#### [RECORDS FOR PROCESSING]

++++++++++

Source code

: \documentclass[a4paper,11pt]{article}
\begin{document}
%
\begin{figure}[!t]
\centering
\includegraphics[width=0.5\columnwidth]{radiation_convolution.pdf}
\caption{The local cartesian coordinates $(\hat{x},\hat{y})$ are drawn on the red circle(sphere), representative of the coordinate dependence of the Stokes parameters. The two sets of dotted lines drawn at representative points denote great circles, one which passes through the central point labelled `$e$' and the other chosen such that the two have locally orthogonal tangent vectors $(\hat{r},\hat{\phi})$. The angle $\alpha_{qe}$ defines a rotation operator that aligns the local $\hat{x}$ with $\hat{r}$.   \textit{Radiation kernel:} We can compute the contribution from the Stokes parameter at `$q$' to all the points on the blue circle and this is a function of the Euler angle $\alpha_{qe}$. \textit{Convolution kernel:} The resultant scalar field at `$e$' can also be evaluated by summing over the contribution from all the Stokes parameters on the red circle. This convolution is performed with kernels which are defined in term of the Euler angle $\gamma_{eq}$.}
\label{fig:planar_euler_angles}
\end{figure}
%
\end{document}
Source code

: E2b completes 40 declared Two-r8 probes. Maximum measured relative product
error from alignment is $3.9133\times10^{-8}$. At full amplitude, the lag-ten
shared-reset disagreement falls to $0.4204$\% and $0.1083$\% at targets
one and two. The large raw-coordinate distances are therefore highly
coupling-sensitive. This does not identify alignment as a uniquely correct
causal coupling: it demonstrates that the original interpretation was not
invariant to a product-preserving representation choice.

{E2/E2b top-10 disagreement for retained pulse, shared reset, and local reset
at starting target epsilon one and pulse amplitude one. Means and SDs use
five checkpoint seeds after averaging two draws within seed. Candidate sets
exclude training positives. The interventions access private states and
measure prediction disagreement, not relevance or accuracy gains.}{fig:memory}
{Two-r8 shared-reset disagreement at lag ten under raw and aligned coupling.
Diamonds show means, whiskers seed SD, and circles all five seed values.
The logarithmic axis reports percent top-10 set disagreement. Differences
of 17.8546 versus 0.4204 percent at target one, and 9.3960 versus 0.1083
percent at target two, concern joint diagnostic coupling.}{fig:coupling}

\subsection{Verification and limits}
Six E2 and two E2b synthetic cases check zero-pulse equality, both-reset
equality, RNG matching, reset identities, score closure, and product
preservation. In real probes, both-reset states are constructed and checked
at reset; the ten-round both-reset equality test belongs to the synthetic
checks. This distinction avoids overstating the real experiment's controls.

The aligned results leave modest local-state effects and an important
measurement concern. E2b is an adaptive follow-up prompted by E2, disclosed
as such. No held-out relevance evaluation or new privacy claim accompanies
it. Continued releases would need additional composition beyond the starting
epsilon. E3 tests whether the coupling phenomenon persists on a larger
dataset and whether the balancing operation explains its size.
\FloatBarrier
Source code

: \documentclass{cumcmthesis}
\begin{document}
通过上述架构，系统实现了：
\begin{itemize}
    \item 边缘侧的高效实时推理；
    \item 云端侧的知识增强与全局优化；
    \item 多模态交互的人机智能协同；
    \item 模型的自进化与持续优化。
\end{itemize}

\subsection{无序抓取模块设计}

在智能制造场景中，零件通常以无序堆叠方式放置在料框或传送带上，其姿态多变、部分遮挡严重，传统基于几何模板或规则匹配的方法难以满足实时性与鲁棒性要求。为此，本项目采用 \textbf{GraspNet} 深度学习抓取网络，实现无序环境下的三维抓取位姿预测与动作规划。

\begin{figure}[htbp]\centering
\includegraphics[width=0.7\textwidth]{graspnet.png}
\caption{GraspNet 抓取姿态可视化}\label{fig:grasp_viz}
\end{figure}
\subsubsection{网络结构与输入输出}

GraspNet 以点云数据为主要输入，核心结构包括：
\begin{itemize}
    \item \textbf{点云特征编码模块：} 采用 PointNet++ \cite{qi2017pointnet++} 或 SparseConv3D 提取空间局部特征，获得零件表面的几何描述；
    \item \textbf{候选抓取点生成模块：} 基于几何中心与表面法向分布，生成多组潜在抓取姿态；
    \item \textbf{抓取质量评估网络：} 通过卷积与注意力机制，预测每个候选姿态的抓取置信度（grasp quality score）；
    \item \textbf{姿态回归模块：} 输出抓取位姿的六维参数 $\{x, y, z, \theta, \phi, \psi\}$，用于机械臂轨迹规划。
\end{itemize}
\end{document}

++++++++++

#### [WORK ITEM]
Retype exactly the lines of the data above, starting at its first line and finishing with the line that has "shared-reset disagreement falls" in it.

#### [COMPLETED EXERCISE]
Source code

: \documentclass[a4paper,11pt]{article}
\begin{document}
%
\begin{figure}[!t]
\centering
\includegraphics[width=0.5\columnwidth]{radiation_convolution.pdf}
\caption{The local cartesian coordinates $(\hat{x},\hat{y})$ are drawn on the red circle(sphere), representative of the coordinate dependence of the Stokes parameters. The two sets of dotted lines drawn at representative points denote great circles, one which passes through the central point labelled `$e$' and the other chosen such that the two have locally orthogonal tangent vectors $(\hat{r},\hat{\phi})$. The angle $\alpha_{qe}$ defines a rotation operator that aligns the local $\hat{x}$ with $\hat{r}$.   \textit{Radiation kernel:} We can compute the contribution from the Stokes parameter at `$q$' to all the points on the blue circle and this is a function of the Euler angle $\alpha_{qe}$. \textit{Convolution kernel:} The resultant scalar field at `$e$' can also be evaluated by summing over the contribution from all the Stokes parameters on the red circle. This convolution is performed with kernels which are defined in term of the Euler angle $\gamma_{eq}$.}
\label{fig:planar_euler_angles}
\end{figure}
%
\end{document}
Source code

: E2b completes 40 declared Two-r8 probes. Maximum measured relative product
error from alignment is $3.9133\times10^{-8}$. At full amplitude, the lag-ten
shared-reset disagreement falls to $0.4204$\% and $0.1083$\% at targets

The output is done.